**Data in this exercise:**
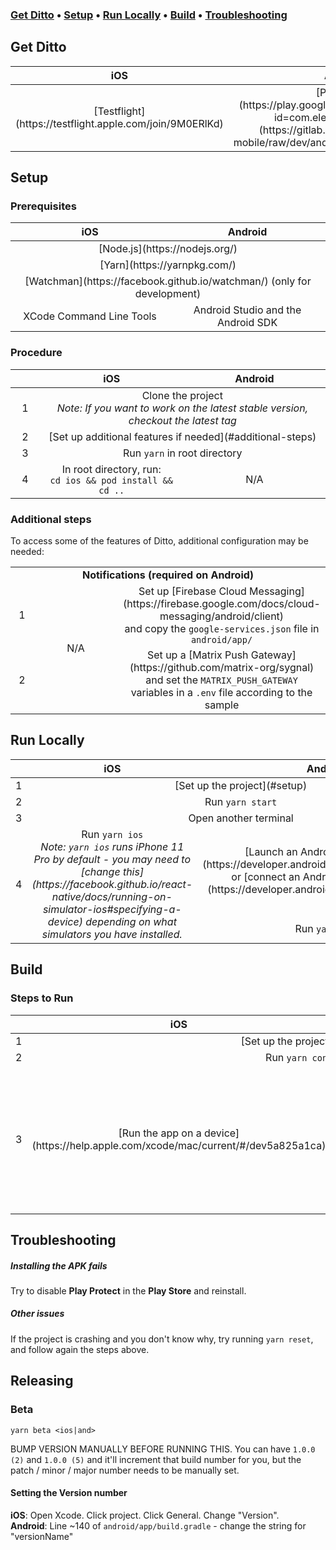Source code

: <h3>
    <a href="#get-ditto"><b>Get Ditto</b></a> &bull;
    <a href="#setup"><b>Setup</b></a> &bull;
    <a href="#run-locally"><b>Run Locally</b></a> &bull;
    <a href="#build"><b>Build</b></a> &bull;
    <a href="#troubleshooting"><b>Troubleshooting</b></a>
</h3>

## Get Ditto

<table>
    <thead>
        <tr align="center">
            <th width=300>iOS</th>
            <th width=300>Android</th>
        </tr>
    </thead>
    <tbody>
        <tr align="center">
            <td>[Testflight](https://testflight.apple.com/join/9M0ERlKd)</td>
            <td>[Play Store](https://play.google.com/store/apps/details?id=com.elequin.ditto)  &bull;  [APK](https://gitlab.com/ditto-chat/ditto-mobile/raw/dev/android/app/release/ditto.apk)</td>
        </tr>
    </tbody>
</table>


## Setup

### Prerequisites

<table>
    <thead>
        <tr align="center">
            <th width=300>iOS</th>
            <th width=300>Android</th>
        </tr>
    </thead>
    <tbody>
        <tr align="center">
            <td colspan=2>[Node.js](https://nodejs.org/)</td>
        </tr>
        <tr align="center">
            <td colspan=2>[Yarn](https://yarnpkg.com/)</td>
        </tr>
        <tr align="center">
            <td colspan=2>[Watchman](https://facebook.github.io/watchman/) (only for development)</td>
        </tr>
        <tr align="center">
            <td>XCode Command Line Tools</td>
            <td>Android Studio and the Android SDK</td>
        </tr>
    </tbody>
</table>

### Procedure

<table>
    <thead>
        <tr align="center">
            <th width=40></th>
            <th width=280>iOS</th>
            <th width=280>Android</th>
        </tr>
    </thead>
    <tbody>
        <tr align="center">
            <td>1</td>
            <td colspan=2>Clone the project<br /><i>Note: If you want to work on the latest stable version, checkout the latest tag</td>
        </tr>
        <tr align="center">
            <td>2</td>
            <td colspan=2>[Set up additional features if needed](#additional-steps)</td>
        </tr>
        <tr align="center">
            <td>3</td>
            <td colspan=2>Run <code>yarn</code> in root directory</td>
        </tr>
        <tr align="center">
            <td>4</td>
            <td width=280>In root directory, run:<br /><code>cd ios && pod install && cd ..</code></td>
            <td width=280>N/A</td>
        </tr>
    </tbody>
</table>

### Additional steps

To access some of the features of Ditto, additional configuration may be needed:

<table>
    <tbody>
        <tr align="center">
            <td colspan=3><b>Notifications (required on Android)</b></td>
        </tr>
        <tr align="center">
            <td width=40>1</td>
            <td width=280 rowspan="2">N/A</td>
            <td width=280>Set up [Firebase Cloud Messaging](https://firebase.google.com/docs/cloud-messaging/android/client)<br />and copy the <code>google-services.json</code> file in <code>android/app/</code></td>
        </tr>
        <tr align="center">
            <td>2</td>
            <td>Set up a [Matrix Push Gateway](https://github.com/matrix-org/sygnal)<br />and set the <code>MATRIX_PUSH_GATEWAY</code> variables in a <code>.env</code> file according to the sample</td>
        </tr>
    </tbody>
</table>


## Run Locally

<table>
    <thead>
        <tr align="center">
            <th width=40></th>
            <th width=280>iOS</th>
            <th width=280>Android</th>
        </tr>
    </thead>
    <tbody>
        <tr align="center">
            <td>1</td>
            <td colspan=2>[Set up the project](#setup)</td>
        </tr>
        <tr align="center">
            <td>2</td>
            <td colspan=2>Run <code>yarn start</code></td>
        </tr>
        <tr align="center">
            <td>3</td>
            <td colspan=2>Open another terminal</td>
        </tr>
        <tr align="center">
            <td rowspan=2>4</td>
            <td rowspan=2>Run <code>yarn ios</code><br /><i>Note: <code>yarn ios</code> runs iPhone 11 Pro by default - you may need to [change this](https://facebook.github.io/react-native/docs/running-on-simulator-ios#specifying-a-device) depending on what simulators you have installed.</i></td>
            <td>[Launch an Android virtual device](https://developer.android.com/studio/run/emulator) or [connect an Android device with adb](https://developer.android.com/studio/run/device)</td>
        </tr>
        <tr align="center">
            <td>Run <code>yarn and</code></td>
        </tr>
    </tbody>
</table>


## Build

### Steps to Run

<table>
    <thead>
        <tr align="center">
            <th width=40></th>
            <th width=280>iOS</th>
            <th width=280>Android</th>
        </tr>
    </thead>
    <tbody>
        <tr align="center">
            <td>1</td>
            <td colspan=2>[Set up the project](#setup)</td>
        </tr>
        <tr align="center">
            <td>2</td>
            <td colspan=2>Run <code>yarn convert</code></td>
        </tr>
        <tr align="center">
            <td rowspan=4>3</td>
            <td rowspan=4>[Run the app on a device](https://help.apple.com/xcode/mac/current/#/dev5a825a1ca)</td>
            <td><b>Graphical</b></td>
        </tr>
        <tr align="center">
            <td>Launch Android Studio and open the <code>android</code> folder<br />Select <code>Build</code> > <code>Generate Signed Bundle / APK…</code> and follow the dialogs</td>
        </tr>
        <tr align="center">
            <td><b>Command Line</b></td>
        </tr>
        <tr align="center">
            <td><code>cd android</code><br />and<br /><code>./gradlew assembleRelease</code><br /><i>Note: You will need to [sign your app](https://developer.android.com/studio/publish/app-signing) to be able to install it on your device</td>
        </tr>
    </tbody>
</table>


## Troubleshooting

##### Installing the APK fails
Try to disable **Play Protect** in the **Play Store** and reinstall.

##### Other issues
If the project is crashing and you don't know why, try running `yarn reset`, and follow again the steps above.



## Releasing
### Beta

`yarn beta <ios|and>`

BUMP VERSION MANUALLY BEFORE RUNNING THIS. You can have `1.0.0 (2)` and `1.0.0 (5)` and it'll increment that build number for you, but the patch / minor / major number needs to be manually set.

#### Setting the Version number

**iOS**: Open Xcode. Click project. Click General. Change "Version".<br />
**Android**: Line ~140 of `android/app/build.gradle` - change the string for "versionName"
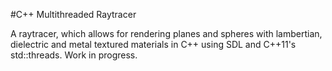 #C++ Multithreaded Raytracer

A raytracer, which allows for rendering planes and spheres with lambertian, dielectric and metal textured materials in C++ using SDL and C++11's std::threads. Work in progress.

**Problem statement:**
Reproduce the records verbatim, omitting all images they contain.

**Task response:**
Source code

: <h3>
    <a href="#get-ditto"><b>Get Ditto</b></a> &bull;
    <a href="#setup"><b>Setup</b></a> &bull;
    <a href="#run-locally"><b>Run Locally</b></a> &bull;
    <a href="#build"><b>Build</b></a> &bull;
    <a href="#troubleshooting"><b>Troubleshooting</b></a>
</h3>

## Get Ditto

<table>
    <thead>
        <tr align="center">
            <th width=300>iOS</th>
            <th width=300>Android</th>
        </tr>
    </thead>
    <tbody>
        <tr align="center">
            <td>[Testflight](https://testflight.apple.com/join/9M0ERlKd)</td>
            <td>[Play Store](https://play.google.com/store/apps/details?id=com.elequin.ditto)  &bull;  [APK](https://gitlab.com/ditto-chat/ditto-mobile/raw/dev/android/app/release/ditto.apk)</td>
        </tr>
    </tbody>
</table>


## Setup

### Prerequisites

<table>
    <thead>
        <tr align="center">
            <th width=300>iOS</th>
            <th width=300>Android</th>
        </tr>
    </thead>
    <tbody>
        <tr align="center">
            <td colspan=2>[Node.js](https://nodejs.org/)</td>
        </tr>
        <tr align="center">
            <td colspan=2>[Yarn](https://yarnpkg.com/)</td>
        </tr>
        <tr align="center">
            <td colspan=2>[Watchman](https://facebook.github.io/watchman/) (only for development)</td>
        </tr>
        <tr align="center">
            <td>XCode Command Line Tools</td>
            <td>Android Studio and the Android SDK</td>
        </tr>
    </tbody>
</table>

### Procedure

<table>
    <thead>
        <tr align="center">
            <th width=40></th>
            <th width=280>iOS</th>
            <th width=280>Android</th>
        </tr>
    </thead>
    <tbody>
        <tr align="center">
            <td>1</td>
            <td colspan=2>Clone the project<br /><i>Note: If you want to work on the latest stable version, checkout the latest tag</td>
        </tr>
        <tr align="center">
            <td>2</td>
            <td colspan=2>[Set up additional features if needed](#additional-steps)</td>
        </tr>
        <tr align="center">
            <td>3</td>
            <td colspan=2>Run <code>yarn</code> in root directory</td>
        </tr>
        <tr align="center">
            <td>4</td>
            <td width=280>In root directory, run:<br /><code>cd ios && pod install && cd ..</code></td>
            <td width=280>N/A</td>
        </tr>
    </tbody>
</table>

### Additional steps

To access some of the features of Ditto, additional configuration may be needed:

<table>
    <tbody>
        <tr align="center">
            <td colspan=3><b>Notifications (required on Android)</b></td>
        </tr>
        <tr align="center">
            <td width=40>1</td>
            <td width=280 rowspan="2">N/A</td>
            <td width=280>Set up [Firebase Cloud Messaging](https://firebase.google.com/docs/cloud-messaging/android/client)<br />and copy the <code>google-services.json</code> file in <code>android/app/</code></td>
        </tr>
        <tr align="center">
            <td>2</td>
            <td>Set up a [Matrix Push Gateway](https://github.com/matrix-org/sygnal)<br />and set the <code>MATRIX_PUSH_GATEWAY</code> variables in a <code>.env</code> file according to the sample</td>
        </tr>
    </tbody>
</table>


## Run Locally

<table>
    <thead>
        <tr align="center">
            <th width=40></th>
            <th width=280>iOS</th>
            <th width=280>Android</th>
        </tr>
    </thead>
    <tbody>
        <tr align="center">
            <td>1</td>
            <td colspan=2>[Set up the project](#setup)</td>
        </tr>
        <tr align="center">
            <td>2</td>
            <td colspan=2>Run <code>yarn start</code></td>
        </tr>
        <tr align="center">
            <td>3</td>
            <td colspan=2>Open another terminal</td>
        </tr>
        <tr align="center">
            <td rowspan=2>4</td>
            <td rowspan=2>Run <code>yarn ios</code><br /><i>Note: <code>yarn ios</code> runs iPhone 11 Pro by default - you may need to [change this](https://facebook.github.io/react-native/docs/running-on-simulator-ios#specifying-a-device) depending on what simulators you have installed.</i></td>
            <td>[Launch an Android virtual device](https://developer.android.com/studio/run/emulator) or [connect an Android device with adb](https://developer.android.com/studio/run/device)</td>
        </tr>
        <tr align="center">
            <td>Run <code>yarn and</code></td>
        </tr>
    </tbody>
</table>


## Build

### Steps to Run

<table>
    <thead>
        <tr align="center">
            <th width=40></th>
            <th width=280>iOS</th>
            <th width=280>Android</th>
        </tr>
    </thead>
    <tbody>
        <tr align="center">
            <td>1</td>
            <td colspan=2>[Set up the project](#setup)</td>
        </tr>
        <tr align="center">
            <td>2</td>
            <td colspan=2>Run <code>yarn convert</code></td>
        </tr>
        <tr align="center">
            <td rowspan=4>3</td>
            <td rowspan=4>[Run the app on a device](https://help.apple.com/xcode/mac/current/#/dev5a825a1ca)</td>
            <td><b>Graphical</b></td>
        </tr>
        <tr align="center">
            <td>Launch Android Studio and open the <code>android</code> folder<br />Select <code>Build</code> > <code>Generate Signed Bundle / APK…</code> and follow the dialogs</td>
        </tr>
        <tr align="center">
            <td><b>Command Line</b></td>
        </tr>
        <tr align="center">
            <td><code>cd android</code><br />and<br /><code>./gradlew assembleRelease</code><br /><i>Note: You will need to [sign your app](https://developer.android.com/studio/publish/app-signing) to be able to install it on your device</td>
        </tr>
    </tbody>
</table>


## Troubleshooting

##### Installing the APK fails
Try to disable **Play Protect** in the **Play Store** and reinstall.

##### Other issues
If the project is crashing and you don't know why, try running `yarn reset`, and follow again the steps above.



## Releasing
### Beta

`yarn beta <ios|and>`

BUMP VERSION MANUALLY BEFORE RUNNING THIS. You can have `1.0.0 (2)` and `1.0.0 (5)` and it'll increment that build number for you, but the patch / minor / major number needs to be manually set.

#### Setting the Version number

**iOS**: Open Xcode. Click project. Click General. Change "Version".<br />
**Android**: Line ~140 of `android/app/build.gradle` - change the string for "versionName"
 #C++ Multithreaded Raytracer

A raytracer, which allows for rendering planes and spheres with lambertian, dielectric and metal textured materials in C++ using SDL and C++11's std::threads. Work in progress.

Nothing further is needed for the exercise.